Creating and saving the model via:

states
JIT script (with model in train mode)
JIT script (with model in eval mode)

import torch
import torch.nn as nn
import numpy as np

torch.manual_seed(1)
np.random.seed(1)
x = torch.tensor(np.random.random(100).astype(np.float32).reshape(1, 1, 10, 10))
net = nn.Sequential(nn.Flatten(), nn.Linear(100, 4), nn.Dropout(0.5))
# set to eval mode
net.eval()
print(net(x).tolist())

# saving states
torch.save(net.state_dict(), "/tmp/saved_states.pth")

# saving jit script in train mode
net.train()
traced_script_module = torch.jit.trace(net, x)
traced_script_module.save("/tmp/traced_train.pt")

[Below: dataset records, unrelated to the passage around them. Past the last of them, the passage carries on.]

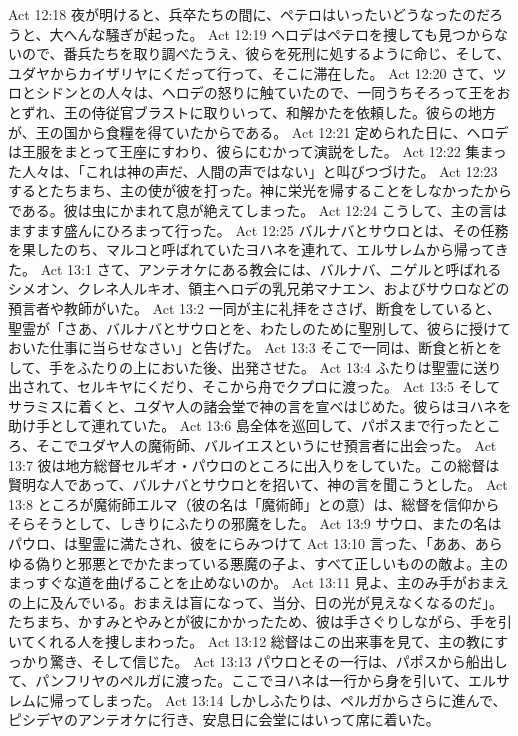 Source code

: Act 12:18  夜が明けると、兵卒たちの間に、ペテロはいったいどうなったのだろうと、大へんな騒ぎが起った。
Act 12:19  ヘロデはペテロを捜しても見つからないので、番兵たちを取り調べたうえ、彼らを死刑に処するように命じ、そして、ユダヤからカイザリヤにくだって行って、そこに滞在した。
Act 12:20  さて、ツロとシドンとの人々は、ヘロデの怒りに触ていたので、一同うちそろって王をおとずれ、王の侍従官ブラストに取りいって、和解かたを依頼した。彼らの地方が、王の国から食糧を得ていたからである。
Act 12:21  定められた日に、ヘロデは王服をまとって王座にすわり、彼らにむかって演説をした。
Act 12:22  集まった人々は、「これは神の声だ、人間の声ではない」と叫びつづけた。
Act 12:23  するとたちまち、主の使が彼を打った。神に栄光を帰することをしなかったからである。彼は虫にかまれて息が絶えてしまった。
Act 12:24  こうして、主の言はますます盛んにひろまって行った。
Act 12:25  バルナバとサウロとは、その任務を果したのち、マルコと呼ばれていたヨハネを連れて、エルサレムから帰ってきた。
Act 13:1  さて、アンテオケにある教会には、バルナバ、ニゲルと呼ばれるシメオン、クレネ人ルキオ、領主ヘロデの乳兄弟マナエン、およびサウロなどの預言者や教師がいた。
Act 13:2  一同が主に礼拝をささげ、断食をしていると、聖霊が「さあ、バルナバとサウロとを、わたしのために聖別して、彼らに授けておいた仕事に当らせなさい」と告げた。
Act 13:3  そこで一同は、断食と祈とをして、手をふたりの上においた後、出発させた。
Act 13:4  ふたりは聖霊に送り出されて、セルキヤにくだり、そこから舟でクプロに渡った。
Act 13:5  そしてサラミスに着くと、ユダヤ人の諸会堂で神の言を宣べはじめた。彼らはヨハネを助け手として連れていた。
Act 13:6  島全体を巡回して、パポスまで行ったところ、そこでユダヤ人の魔術師、バルイエスというにせ預言者に出会った。
Act 13:7  彼は地方総督セルギオ・パウロのところに出入りをしていた。この総督は賢明な人であって、バルナバとサウロとを招いて、神の言を聞こうとした。
Act 13:8  ところが魔術師エルマ（彼の名は「魔術師」との意）は、総督を信仰からそらそうとして、しきりにふたりの邪魔をした。
Act 13:9  サウロ、またの名はパウロ、は聖霊に満たされ、彼をにらみつけて
Act 13:10  言った、「ああ、あらゆる偽りと邪悪とでかたまっている悪魔の子よ、すべて正しいものの敵よ。主のまっすぐな道を曲げることを止めないのか。
Act 13:11  見よ、主のみ手がおまえの上に及んでいる。おまえは盲になって、当分、日の光が見えなくなるのだ」。たちまち、かすみとやみとが彼にかかったため、彼は手さぐりしながら、手を引いてくれる人を捜しまわった。
Act 13:12  総督はこの出来事を見て、主の教にすっかり驚き、そして信じた。
Act 13:13  パウロとその一行は、パポスから船出して、パンフリヤのペルガに渡った。ここでヨハネは一行から身を引いて、エルサレムに帰ってしまった。
Act 13:14  しかしふたりは、ペルガからさらに進んで、ピシデヤのアンテオケに行き、安息日に会堂にはいって席に着いた。
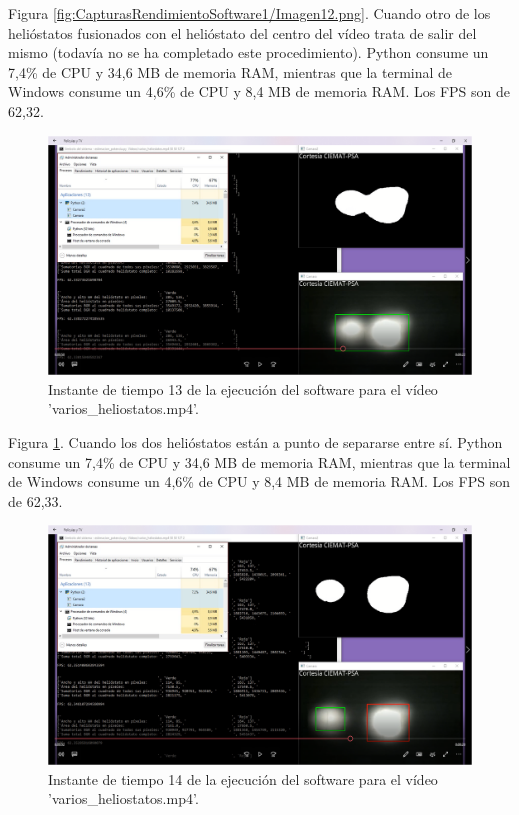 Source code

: Figura \ref{fig:CapturasRendimientoSoftware1/Imagen12.png}. Cuando otro de los helióstatos fusionados con el helióstato del centro del vídeo trata de salir del mismo (todavía no se ha completado este procedimiento). Python consume un 7,4\% de CPU y 34,6 MB de memoria RAM, mientras que la terminal de Windows consume un 4,6\% de CPU y 8,4 MB de memoria RAM. Los FPS son de 62,32.

\begin{figure}[h!]
  	\centering
	\includegraphics[width=\textwidth]{CapturasRendimientoSoftware1/Imagen13.png}
	\caption{Instante de tiempo 13 de la ejecución del software para el vídeo 'varios\_heliostatos.mp4'.
	\label{fig:CapturasRendimientoSoftware1/Imagen13.png}}
\end{figure}

Figura \ref{fig:CapturasRendimientoSoftware1/Imagen13.png}. Cuando los dos helióstatos están a punto de separarse entre sí. Python consume un 7,4\% de CPU y 34,6 MB de memoria RAM, mientras que la terminal de Windows consume un 4,6\% de CPU y 8,4 MB de memoria RAM. Los FPS son de 62,33.

\begin{figure}[h!]
  	\centering
	\includegraphics[width=\textwidth]{CapturasRendimientoSoftware1/Imagen14.png}
	\caption{Instante de tiempo 14 de la ejecución del software para el vídeo 'varios\_heliostatos.mp4'.
	\label{fig:CapturasRendimientoSoftware1/Imagen14.png}}
\end{figure}

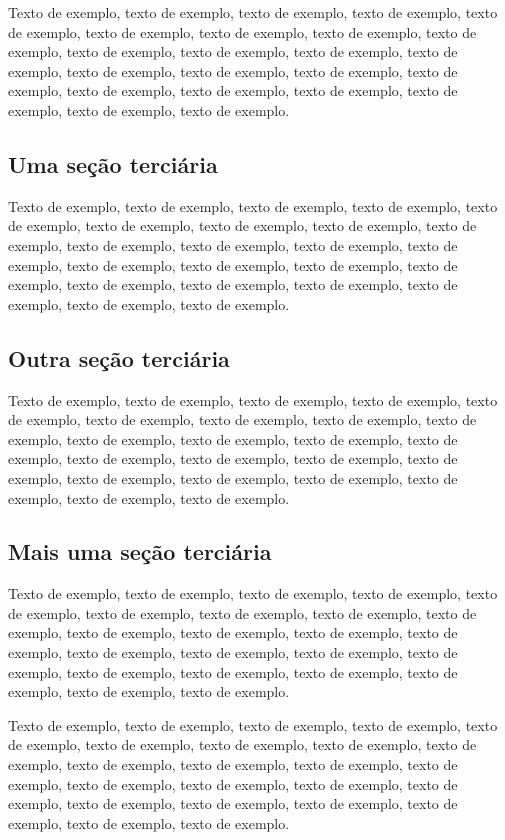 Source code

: \documentclass[
	12pt,				%
	oneside,			%
	a4paper,			%
	english,			%
	brazil				%
	]{abntex2ppgsi}
\begin{document}
Texto de exemplo, texto de exemplo, texto de exemplo, texto de exemplo, texto de exemplo, texto de exemplo, texto de exemplo, texto de exemplo, texto de exemplo, texto de exemplo, texto de exemplo, texto de exemplo, texto de exemplo, texto de exemplo, texto de exemplo, texto de exemplo, texto de exemplo, texto de exemplo, texto de exemplo, texto de exemplo, texto de exemplo, texto de exemplo, texto de exemplo.

\subsection{Uma seção terciária}

Texto de exemplo, texto de exemplo, texto de exemplo, texto de exemplo, texto de exemplo, texto de exemplo, texto de exemplo, texto de exemplo, texto de exemplo, texto de exemplo, texto de exemplo, texto de exemplo, texto de exemplo, texto de exemplo, texto de exemplo, texto de exemplo, texto de exemplo, texto de exemplo, texto de exemplo, texto de exemplo, texto de exemplo, texto de exemplo, texto de exemplo.


\subsection{Outra seção terciária}

Texto de exemplo, texto de exemplo, texto de exemplo, texto de exemplo, texto de exemplo, texto de exemplo, texto de exemplo, texto de exemplo, texto de exemplo, texto de exemplo, texto de exemplo, texto de exemplo, texto de exemplo, texto de exemplo, texto de exemplo, texto de exemplo, texto de exemplo, texto de exemplo, texto de exemplo, texto de exemplo, texto de exemplo, texto de exemplo, texto de exemplo.

\subsection{Mais uma seção terciária}

Texto de exemplo, texto de exemplo, texto de exemplo, texto de exemplo, texto de exemplo, texto de exemplo, texto de exemplo, texto de exemplo, texto de exemplo, texto de exemplo, texto de exemplo, texto de exemplo, texto de exemplo, texto de exemplo, texto de exemplo, texto de exemplo, texto de exemplo, texto de exemplo, texto de exemplo, texto de exemplo, texto de exemplo, texto de exemplo, texto de exemplo.

Texto de exemplo, texto de exemplo, texto de exemplo, texto de exemplo, texto de exemplo, texto de exemplo, texto de exemplo, texto de exemplo, texto de exemplo, texto de exemplo, texto de exemplo, texto de exemplo, texto de exemplo, texto de exemplo, texto de exemplo, texto de exemplo, texto de exemplo, texto de exemplo, texto de exemplo, texto de exemplo, texto de exemplo, texto de exemplo, texto de exemplo.
\end{document}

# saving jit script in eval mode
net.eval()
traced_script_module = torch.jit.trace(net, x)
traced_script_module.save("/tmp/traced_eval.pt")

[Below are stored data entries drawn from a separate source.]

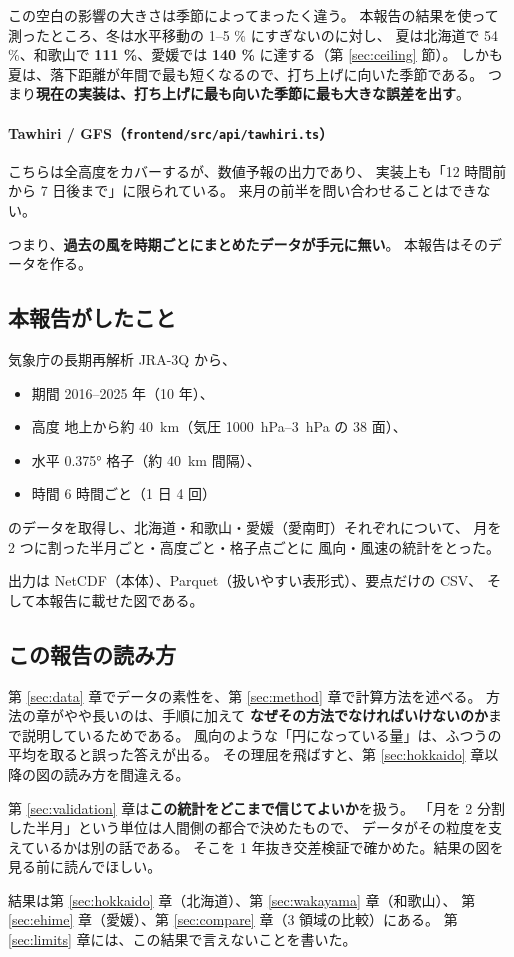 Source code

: この空白の影響の大きさは季節によってまったく違う。
本報告の結果を使って測ったところ、冬は水平移動の 1--5 \% にすぎないのに対し、
夏は北海道で 54 \%、和歌山で \textbf{111 \%}、愛媛では \textbf{140 \%} に達する（第 \ref{sec:ceiling} 節）。
しかも夏は、落下距離が年間で最も短くなるので、打ち上げに向いた季節である。
つまり\textbf{現在の実装は、打ち上げに最も向いた季節に最も大きな誤差を出す}。

\paragraph{Tawhiri / GFS（\texttt{frontend/src/api/tawhiri.ts}）}
こちらは全高度をカバーするが、数値予報の出力であり、
実装上も「12 時間前から 7 日後まで」に限られている。
来月の前半を問い合わせることはできない。

つまり、\textbf{過去の風を時期ごとにまとめたデータが手元に無い}。
本報告はそのデータを作る。

\subsection{本報告がしたこと}

気象庁の長期再解析 JRA-3Q から、

\begin{itemize}
  \item 期間 2016--2025 年（10 年）、
  \item 高度 地上から約 \SI{40}{\kilo\metre}（気圧 \SIrange{1000}{3}{\hecto\pascal} の 38 面）、
  \item 水平 \ang{0.375} 格子（約 \SI{40}{\kilo\metre} 間隔）、
  \item 時間 6 時間ごと（1 日 4 回）
\end{itemize}

のデータを取得し、北海道・和歌山・愛媛（愛南町）それぞれについて、
月を 2 つに割った半月ごと・高度ごと・格子点ごとに
風向・風速の統計をとった。

出力は NetCDF（本体）、Parquet（扱いやすい表形式）、要点だけの CSV、
そして本報告に載せた図である。

\subsection{この報告の読み方}

第 \ref{sec:data} 章でデータの素性を、第 \ref{sec:method} 章で計算方法を述べる。
方法の章がやや長いのは、手順に加えて
\textbf{なぜその方法でなければいけないのか}まで説明しているためである。
風向のような「円になっている量」は、ふつうの平均を取ると誤った答えが出る。
その理屈を飛ばすと、第 \ref{sec:hokkaido} 章以降の図の読み方を間違える。

第 \ref{sec:validation} 章は\textbf{この統計をどこまで信じてよいか}を扱う。
「月を 2 分割した半月」という単位は人間側の都合で決めたもので、
データがその粒度を支えているかは別の話である。
そこを 1 年抜き交差検証で確かめた。結果の図を見る前に読んでほしい。

結果は第 \ref{sec:hokkaido} 章（北海道）、第 \ref{sec:wakayama} 章（和歌山）、
第 \ref{sec:ehime} 章（愛媛）、第 \ref{sec:compare} 章（3 領域の比較）にある。
第 \ref{sec:limits} 章には、この結果で言えないことを書いた。
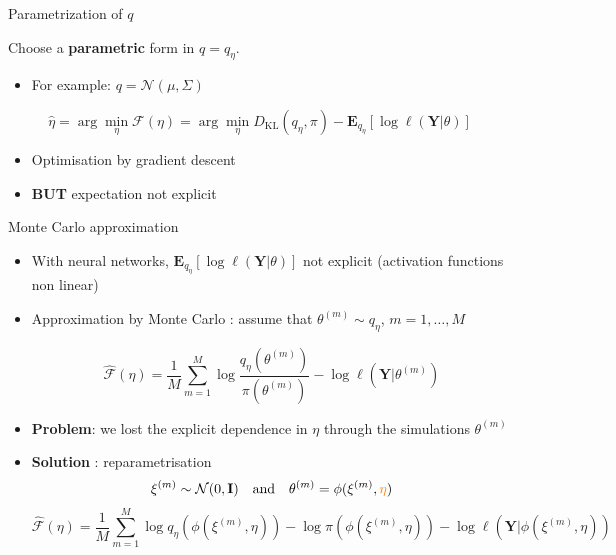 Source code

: \documentclass[compress,10pt]{beamer}
\begin{document}
\begin{frame}{Parametrization of $q$}



Choose a \textbf{parametric} form in $q = q_{\eta}$. 
  
  \begin{itemize}
 \item For example: $q = \mathcal{N}(\mu,\Sigma)$ 
\end{itemize}

$$\hat{\eta} = \arg\min_{\eta} \mathcal{F}(\eta) = \arg\min_{\eta} D_{\text{KL}}(q_{\eta},\pi) - \mathbf{E}_{q_{\eta}}[\log \ell(\mathbf{Y}|\theta)]$$

\begin{itemize}
 \item Optimisation by gradient descent
  \item   \textbf{BUT} expectation not explicit
  \end{itemize}
\end{frame}

\begin{frame}{Monte Carlo approximation}
 

\begin{itemize}
 \item With neural networks, $\mathbf{E}_{q_{\eta}}[\log \ell(\mathbf{Y}|\theta)]$  not explicit (activation functions non linear)
  
 \item Approximation by Monte Carlo :  assume that $\theta^{(m)} \sim q_{\eta}$, $m = 1,\dots, M$
  
$$\widehat{\mathcal{F}}(\eta) = \frac{1}{M}\sum_{m=1}^M  \log \frac{q_{\eta}(\theta ^{(m)})}{\pi(\theta^{(m)})} -  \log \ell(\mathbf{Y}|\theta^{(m)})$$
  
  \item \textbf{Problem}:  we lost the explicit dependence in $\eta$ through the simulations  $\theta^{(m)}$ 
  
  \item \textbf{Solution} : reparametrisation $$\xi^{(m)}\sim \mathcal{N}(0,\mathbf{I})  \quad \mbox{and} \quad \theta^{(m)} = \phi(\xi^{(m)},{\color{orange}\eta} )$$
$$\widehat{\mathcal{F}}(\eta) = \frac{1}{M}\sum_{m=1}^M   \log q_{\eta}(\phi(\xi^{(m)},\eta)) - \log \pi(\phi(\xi^{(m)},\eta)) - \log \ell(\mathbf{Y}| \phi(\xi^{(m)},\eta))$$
\end{itemize}
\end{frame}
\end{document}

Loading back model in three approaches and evaluating them.

reloaded_net_states = nn.Sequential(nn.Flatten(), nn.Linear(100, 4), nn.Dropout(0.5))
states = torch.load("/tmp/saved_states.pth")
reloaded_net_states.load_state_dict(states)

loaded_nets = {
    "states": reloaded_net_states,
    "traced_train": torch.jit.load("/tmp/traced_train.pt"),
    "traced_eval": torch.jit.load("/tmp/traced_eval.pt"),
}

for name, loaded_net in loaded_nets.items():
    print("testing", name)
    for i in range(3):
        # set to eval mode
        loaded_net.eval()
        print(loaded_net(x).tolist())

Output

[[-0.10291355848312378, 0.3682890832424164, -0.04384330287575722, -0.16762569546699524]]
testing states
[[-0.10291355848312378, 0.3682890832424164, -0.04384330287575722, -0.16762569546699524]]
[[-0.10291355848312378, 0.3682890832424164, -0.04384330287575722, -0.16762569546699524]]
[[-0.10291355848312378, 0.3682890832424164, -0.04384330287575722, -0.16762569546699524]]
testing traced_train
[[-0.20582711696624756, 0.0, -0.0, -0.0]]
[[-0.20582711696624756, 0.7365781664848328, -0.0, -0.3352513909339905]]
[[-0.0, 0.7365781664848328, -0.0, -0.0]]
testing traced_eval
[[-0.10291355848312378, 0.3682890832424164, -0.04384330287575722, -0.16762569546699524]]
[[-0.10291355848312378, 0.3682890832424164, -0.04384330287575722, -0.16762569546699524]]
[[-0.10291355848312378, 0.3682890832424164, -0.04384330287575722, -0.16762569546699524]]

Expected Output

The results of saved jit scripts should be the same.

Versions

Collecting environment information…
PyTorch version: 1.10.0+cu102
Is debug build: False
CUDA used to build PyTorch: 10.2
ROCM used to build PyTorch: N/A

OS: Ubuntu 20.04.3 LTS (x86_64)
GCC version: (Ubuntu 9.3.0-17ubuntu1~20.04) 9.3.0
Clang version: Could not collect
CMake version: version 3.16.3
Libc version: glibc-2.31

Python version: 3.9.7 | packaged by conda-forge | (default, Sep 29 2021, 19:20:46) [GCC 9.4.0] (64-bit runtime)
Python platform: Linux-5.11.0-38-generic-x86_64-with-glibc2.31
Is CUDA available: True
CUDA runtime version: Could not collect
GPU models and configuration:
GPU 0: NVIDIA TITAN RTX
GPU 1: NVIDIA TITAN RTX

Nvidia driver version: 495.29.05
cuDNN version: Probably one of the following:
/usr/lib/x86_64-linux-gnu/libcudnn.so.8.3.0
/usr/lib/x86_64-linux-gnu/libcudnn_adv_infer.so.8.3.0
/usr/lib/x86_64-linux-gnu/libcudnn_adv_train.so.8.3.0
/usr/lib/x86_64-linux-gnu/libcudnn_cnn_infer.so.8.3.0
/usr/lib/x86_64-linux-gnu/libcudnn_cnn_train.so.8.3.0
/usr/lib/x86_64-linux-gnu/libcudnn_ops_infer.so.8.3.0
/usr/lib/x86_64-linux-gnu/libcudnn_ops_train.so.8.3.0
HIP runtime version: N/A
MIOpen runtime version: N/A

Versions of relevant libraries:
[pip3] numpy==1.21.4
[pip3] torch==1.10.0
[pip3] torchaudio==0.10.0+cu113
[pip3] torchvision==0.11.1+cu113
[conda] numpy 1.21.4 py39hdbf815f_0 conda-forge
[conda] torch 1.10.0+cu113 pypi_0 pypi
[conda] torchaudio 0.10.0+cu113 pypi_0 pypi
[conda] torchvision 0.11.1+cu113 pypi_0 pypi

PS: I also reproduced it on version 1.9.0

ptrblck · March 11, 2022, 7:21am

Answered here.
TL;DR: tracing a module records the actual execution (with or without dropout) and you thus cannot change the behavior afterwards.

li.hao · March 11, 2022, 8:52pm

Thank you so much for your help. I will use scripting instead of tracing.